The complement inhibitor OmCI in complex with ricinoleic acid

Summary for 2CM9

• Entry DOI: 10.2210/pdb2cm9/pdb
• Related: 2CM4
• Descriptor: COMPLEMENT INHIBITOR, RICINOLEIC ACID, ACETATE ION, ... (4 entities in total)
• Functional Keywords: ornithodoros moubata, c5, tick, omci, lipocalin, inhibitor, complement
• Biological source: ORNITHODOROS MOUBATA (SOFT TICK)
• Total number of polymer chains: 1
• Total formula weight: 17190.14

Authors

Roversi, P.,Johnson, S.,Lissina, O.,Paesen, G.C.,Boland, W.,Nunn, M.A.,Lea, S.M. (deposition date: 2006-05-04, release date: 2007-05-01, Last modification date: 2023-12-13)

Primary citation

Roversi, P.,Lissina, O.,Johnson, S.,Ahmat, N.,Paesen, G.C.,Ploss, K.,Boland, W.,Nunn, M.A.,Lea, S.M.
The Structure of Omci, a Novel Lipocalin Inhibitor of the Complement System.
J.Mol.Biol., 369:784-, 2007

PubMed Abstract: The complement (C) system is a potent innate immune defence system against parasites.
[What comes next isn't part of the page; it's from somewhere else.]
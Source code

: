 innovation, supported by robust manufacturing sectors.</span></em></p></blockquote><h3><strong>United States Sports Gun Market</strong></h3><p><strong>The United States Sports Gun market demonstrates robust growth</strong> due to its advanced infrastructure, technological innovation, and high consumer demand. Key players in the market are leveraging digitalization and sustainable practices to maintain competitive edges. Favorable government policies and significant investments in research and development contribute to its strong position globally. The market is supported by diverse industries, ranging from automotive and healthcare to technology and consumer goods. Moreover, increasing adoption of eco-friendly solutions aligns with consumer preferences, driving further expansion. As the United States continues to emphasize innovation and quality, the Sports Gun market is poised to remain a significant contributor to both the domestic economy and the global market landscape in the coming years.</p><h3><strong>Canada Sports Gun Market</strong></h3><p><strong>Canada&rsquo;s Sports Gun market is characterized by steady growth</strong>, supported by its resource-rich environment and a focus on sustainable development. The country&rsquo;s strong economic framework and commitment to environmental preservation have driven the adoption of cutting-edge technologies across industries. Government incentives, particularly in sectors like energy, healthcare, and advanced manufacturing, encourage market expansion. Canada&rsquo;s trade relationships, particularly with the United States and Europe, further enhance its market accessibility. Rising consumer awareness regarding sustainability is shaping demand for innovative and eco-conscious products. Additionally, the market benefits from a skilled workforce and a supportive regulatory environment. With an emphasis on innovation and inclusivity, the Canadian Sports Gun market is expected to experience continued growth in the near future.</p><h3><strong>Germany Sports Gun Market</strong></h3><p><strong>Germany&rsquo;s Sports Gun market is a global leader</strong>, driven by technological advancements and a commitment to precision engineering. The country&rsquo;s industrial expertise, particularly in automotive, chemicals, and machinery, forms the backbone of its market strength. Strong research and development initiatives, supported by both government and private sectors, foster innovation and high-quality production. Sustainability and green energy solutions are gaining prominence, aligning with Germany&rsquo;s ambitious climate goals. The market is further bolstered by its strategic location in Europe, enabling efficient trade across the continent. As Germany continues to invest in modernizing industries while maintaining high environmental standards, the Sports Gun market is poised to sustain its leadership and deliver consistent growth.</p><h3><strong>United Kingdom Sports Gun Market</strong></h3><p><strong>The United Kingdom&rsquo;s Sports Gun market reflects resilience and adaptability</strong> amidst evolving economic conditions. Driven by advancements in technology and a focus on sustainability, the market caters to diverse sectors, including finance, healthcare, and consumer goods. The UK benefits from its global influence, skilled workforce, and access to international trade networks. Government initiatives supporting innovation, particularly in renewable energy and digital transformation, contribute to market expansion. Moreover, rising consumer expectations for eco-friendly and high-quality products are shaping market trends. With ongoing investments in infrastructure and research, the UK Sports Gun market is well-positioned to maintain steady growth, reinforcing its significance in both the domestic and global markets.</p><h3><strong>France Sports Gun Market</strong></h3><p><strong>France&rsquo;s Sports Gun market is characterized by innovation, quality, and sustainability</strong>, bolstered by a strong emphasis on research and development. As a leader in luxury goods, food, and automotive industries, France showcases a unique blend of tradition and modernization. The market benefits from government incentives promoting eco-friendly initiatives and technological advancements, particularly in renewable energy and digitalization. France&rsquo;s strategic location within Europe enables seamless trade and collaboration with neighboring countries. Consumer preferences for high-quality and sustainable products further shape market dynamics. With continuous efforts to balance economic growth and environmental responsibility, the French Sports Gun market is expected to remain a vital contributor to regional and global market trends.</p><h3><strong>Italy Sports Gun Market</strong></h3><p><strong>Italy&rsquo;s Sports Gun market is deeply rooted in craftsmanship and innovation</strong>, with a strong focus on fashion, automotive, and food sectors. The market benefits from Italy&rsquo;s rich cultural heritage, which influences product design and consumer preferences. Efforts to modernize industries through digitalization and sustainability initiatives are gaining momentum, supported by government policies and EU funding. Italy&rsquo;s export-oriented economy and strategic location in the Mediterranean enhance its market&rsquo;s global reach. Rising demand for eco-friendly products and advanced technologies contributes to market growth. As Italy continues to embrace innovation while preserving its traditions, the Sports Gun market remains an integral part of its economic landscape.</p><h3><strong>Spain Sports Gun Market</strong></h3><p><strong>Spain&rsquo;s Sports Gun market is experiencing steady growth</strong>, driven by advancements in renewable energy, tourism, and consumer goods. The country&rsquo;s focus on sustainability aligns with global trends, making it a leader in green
We have recently characterised and expressed OmCI, a 16 kDa protein derived from the soft tick Ornithodoros moubata that specifically binds C5, thereby preventing C activation. The structure of recombinant OmCI determined at 1.9 A resolution confirms a lipocalin fold and reveals that the protein binds a fatty acid derivative that we have identified by mass spectrometry as ricinoleic acid. We propose that OmCI could sequester one of the fatty acid-derived inflammatory modulators from the host plasma, thereby interfering with the host inflammatory response to the tick bite. Mapping of sequence differences between OmCI and other tick lipocalins with different functions, combined with biochemical investigations of OmCI activity, supports the hypothesis that OmCI acts by preventing interaction with the C5 convertase, rather than by blocking the C5a cleavage site.

PubMed: 17445829
DOI: 10.1016/J.JMB.2007.03.064

Experimental method

X-RAY DIFFRACTION (2.3 Å)